## Your task
Line by line, reproduce the records exactly.

[Records from a collection]
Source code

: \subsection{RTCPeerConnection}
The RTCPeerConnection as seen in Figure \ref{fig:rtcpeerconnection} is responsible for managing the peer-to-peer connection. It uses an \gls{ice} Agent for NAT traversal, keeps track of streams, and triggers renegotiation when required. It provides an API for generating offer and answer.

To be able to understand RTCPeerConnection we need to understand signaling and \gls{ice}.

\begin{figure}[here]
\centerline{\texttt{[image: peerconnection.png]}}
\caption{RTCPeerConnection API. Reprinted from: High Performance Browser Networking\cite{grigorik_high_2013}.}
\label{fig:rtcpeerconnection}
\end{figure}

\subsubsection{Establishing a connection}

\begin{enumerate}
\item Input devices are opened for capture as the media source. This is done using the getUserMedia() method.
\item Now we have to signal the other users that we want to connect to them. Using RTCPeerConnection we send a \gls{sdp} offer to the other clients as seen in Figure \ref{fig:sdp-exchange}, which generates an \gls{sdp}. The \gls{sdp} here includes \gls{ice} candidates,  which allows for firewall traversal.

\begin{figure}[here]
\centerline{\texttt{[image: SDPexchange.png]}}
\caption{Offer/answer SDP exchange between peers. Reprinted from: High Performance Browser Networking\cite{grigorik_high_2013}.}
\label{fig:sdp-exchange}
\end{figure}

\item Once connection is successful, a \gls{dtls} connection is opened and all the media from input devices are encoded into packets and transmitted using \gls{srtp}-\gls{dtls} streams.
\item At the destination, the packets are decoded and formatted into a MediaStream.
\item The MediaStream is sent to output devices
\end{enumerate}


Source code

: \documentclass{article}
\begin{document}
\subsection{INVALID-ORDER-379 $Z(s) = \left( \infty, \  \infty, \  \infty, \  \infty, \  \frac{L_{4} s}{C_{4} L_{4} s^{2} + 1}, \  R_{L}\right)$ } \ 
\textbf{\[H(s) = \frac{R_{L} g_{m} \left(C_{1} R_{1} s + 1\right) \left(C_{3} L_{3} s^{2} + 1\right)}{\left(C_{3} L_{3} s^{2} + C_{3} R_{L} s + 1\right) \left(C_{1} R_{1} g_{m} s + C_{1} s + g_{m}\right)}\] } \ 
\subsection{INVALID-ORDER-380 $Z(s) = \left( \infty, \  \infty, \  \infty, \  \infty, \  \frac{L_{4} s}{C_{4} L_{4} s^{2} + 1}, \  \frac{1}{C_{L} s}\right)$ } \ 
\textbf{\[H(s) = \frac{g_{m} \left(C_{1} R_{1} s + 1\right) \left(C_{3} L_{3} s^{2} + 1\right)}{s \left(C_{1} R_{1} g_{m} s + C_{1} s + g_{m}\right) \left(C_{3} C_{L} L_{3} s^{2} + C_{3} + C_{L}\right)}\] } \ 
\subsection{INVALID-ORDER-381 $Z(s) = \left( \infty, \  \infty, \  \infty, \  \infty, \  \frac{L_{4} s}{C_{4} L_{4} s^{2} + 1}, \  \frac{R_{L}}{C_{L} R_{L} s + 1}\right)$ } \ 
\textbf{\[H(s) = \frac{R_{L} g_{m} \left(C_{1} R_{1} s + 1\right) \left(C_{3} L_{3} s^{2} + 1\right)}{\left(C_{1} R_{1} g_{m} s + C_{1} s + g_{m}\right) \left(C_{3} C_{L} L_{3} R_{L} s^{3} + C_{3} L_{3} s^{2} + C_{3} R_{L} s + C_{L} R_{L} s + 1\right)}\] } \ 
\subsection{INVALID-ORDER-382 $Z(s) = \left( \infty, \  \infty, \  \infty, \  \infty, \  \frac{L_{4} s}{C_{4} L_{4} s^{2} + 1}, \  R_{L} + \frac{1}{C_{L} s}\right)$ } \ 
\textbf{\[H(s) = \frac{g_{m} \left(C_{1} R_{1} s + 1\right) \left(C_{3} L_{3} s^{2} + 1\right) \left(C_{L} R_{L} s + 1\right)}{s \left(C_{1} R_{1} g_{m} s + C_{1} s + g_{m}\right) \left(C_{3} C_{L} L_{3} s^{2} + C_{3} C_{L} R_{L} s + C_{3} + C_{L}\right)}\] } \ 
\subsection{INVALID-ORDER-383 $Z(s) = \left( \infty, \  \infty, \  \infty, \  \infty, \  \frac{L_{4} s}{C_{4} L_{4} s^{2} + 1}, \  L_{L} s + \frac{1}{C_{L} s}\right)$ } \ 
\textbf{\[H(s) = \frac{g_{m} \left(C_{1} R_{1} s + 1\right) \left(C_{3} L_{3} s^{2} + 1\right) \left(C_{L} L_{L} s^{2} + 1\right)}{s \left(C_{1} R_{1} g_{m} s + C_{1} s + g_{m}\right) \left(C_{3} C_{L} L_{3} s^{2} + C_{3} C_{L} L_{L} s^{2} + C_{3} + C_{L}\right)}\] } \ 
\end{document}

## Solution
Source code

: \subsection{RTCPeerConnection}
The RTCPeerConnection as seen in Figure \ref{fig:rtcpeerconnection} is responsible for managing the peer-to-peer connection. It uses an \gls{ice} Agent for NAT traversal, keeps track of streams, and triggers renegotiation when required. It provides an API for generating offer and answer.

To be able to understand RTCPeerConnection we need to understand signaling and \gls{ice}.

\begin{figure}[here]
\centerline{\texttt{[image: peerconnection.png]}}
\caption{RTCPeerConnection API. Reprinted from: High Performance Browser Networking\cite{grigorik_high_2013}.}
\label{fig:rtcpeerconnection}
\end{figure}

\subsubsection{Establishing a connection}

\begin{enumerate}
\item Input devices are opened for capture as the media source. This is done using the getUserMedia() method.
\item Now we have to signal the other users that we want to connect to them. Using RTCPeerConnection we send a \gls{sdp} offer to the other clients as seen in Figure \ref{fig:sdp-exchange}, which generates an \gls{sdp}. The \gls{sdp} here includes \gls{ice} candidates,  which allows for firewall traversal.

\begin{figure}[here]
\centerline{\texttt{[image: SDPexchange.png]}}
\caption{Offer/answer SDP exchange between peers. Reprinted from: High Performance Browser Networking\cite{grigorik_high_2013}.}
\label{fig:sdp-exchange}
\end{figure}

\item Once connection is successful, a \gls{dtls} connection is opened and all the media from input devices are encoded into packets and transmitted using \gls{srtp}-\gls{dtls} streams.
\item At the destination, the packets are decoded and formatted into a MediaStream.
\item The MediaStream is sent to output devices
\end{enumerate}


Source code

: \documentclass{article}
\begin{document}
\subsection{INVALID-ORDER-379 $Z(s) = \left( \infty, \  \infty, \  \infty, \  \infty, \  \frac{L_{4} s}{C_{4} L_{4} s^{2} + 1}, \  R_{L}\right)$ } \ 
\textbf{\[H(s) = \frac{R_{L} g_{m} \left(C_{1} R_{1} s + 1\right) \left(C_{3} L_{3} s^{2} + 1\right)}{\left(C_{3} L_{3} s^{2} + C_{3} R_{L} s + 1\right) \left(C_{1} R_{1} g_{m} s + C_{1} s + g_{m}\right)}\] } \ 
\subsection{INVALID-ORDER-380 $Z(s) = \left( \infty, \  \infty, \  \infty, \  \infty, \  \frac{L_{4} s}{C_{4} L_{4} s^{2} + 1}, \  \frac{1}{C_{L} s}\right)$ } \ 
\textbf{\[H(s) = \frac{g_{m} \left(C_{1} R_{1} s + 1\right) \left(C_{3} L_{3} s^{2} + 1\right)}{s \left(C_{1} R_{1} g_{m} s + C_{1} s + g_{m}\right) \left(C_{3} C_{L} L_{3} s^{2} + C_{3} + C_{L}\right)}\] } \ 
\subsection{INVALID-ORDER-381 $Z(s) = \left( \infty, \  \infty, \  \infty, \  \infty, \  \frac{L_{4} s}{C_{4} L_{4} s^{2} + 1}, \  \frac{R_{L}}{C_{L} R_{L} s + 1}\right)$ } \ 
\textbf{\[H(s) = \frac{R_{L} g_{m} \left(C_{1} R_{1} s + 1\right) \left(C_{3} L_{3} s^{2} + 1\right)}{\left(C_{1} R_{1} g_{m} s + C_{1} s + g_{m}\right) \left(C_{3} C_{L} L_{3} R_{L} s^{3} + C_{3} L_{3} s^{2} + C_{3} R_{L} s + C_{L} R_{L} s + 1\right)}\] } \ 
\subsection{INVALID-ORDER-382 $Z(s) = \left( \infty, \  \infty, \  \infty, \  \infty, \  \frac{L_{4} s}{C_{4} L_{4} s^{2} + 1}, \  R_{L} + \frac{1}{C_{L} s}\right)$ } \ 
\textbf{\[H(s) = \frac{g_{m} \left(C_{1} R_{1} s + 1\right) \left(C_{3} L_{3} s^{2} + 1\right) \left(C_{L} R_{L} s + 1\right)}{s \left(C_{1} R_{1} g_{m} s + C_{1} s + g_{m}\right) \left(C_{3} C_{L} L_{3} s^{2} + C_{3} C_{L} R_{L} s + C_{3} + C_{L}\right)}\] } \ 
\subsection{INVALID-ORDER-383 $Z(s) = \left( \infty, \  \infty, \  \infty, \  \infty, \  \frac{L_{4} s}{C_{4} L_{4} s^{2} + 1}, \  L_{L} s + \frac{1}{C_{L} s}\right)$ } \ 
\textbf{\[H(s) = \frac{g_{m} \left(C_{1} R_{1} s + 1\right) \left(C_{3} L_{3} s^{2} + 1\right) \left(C_{L} L_{L} s^{2} + 1\right)}{s \left(C_{1} R_{1} g_{m} s + C_{1} s + g_{m}\right) \left(C_{3} C_{L} L_{3} s^{2} + C_{3} C_{L} L_{L} s^{2} + C_{3} + C_{L}\right)}\] } \ 
\end{document}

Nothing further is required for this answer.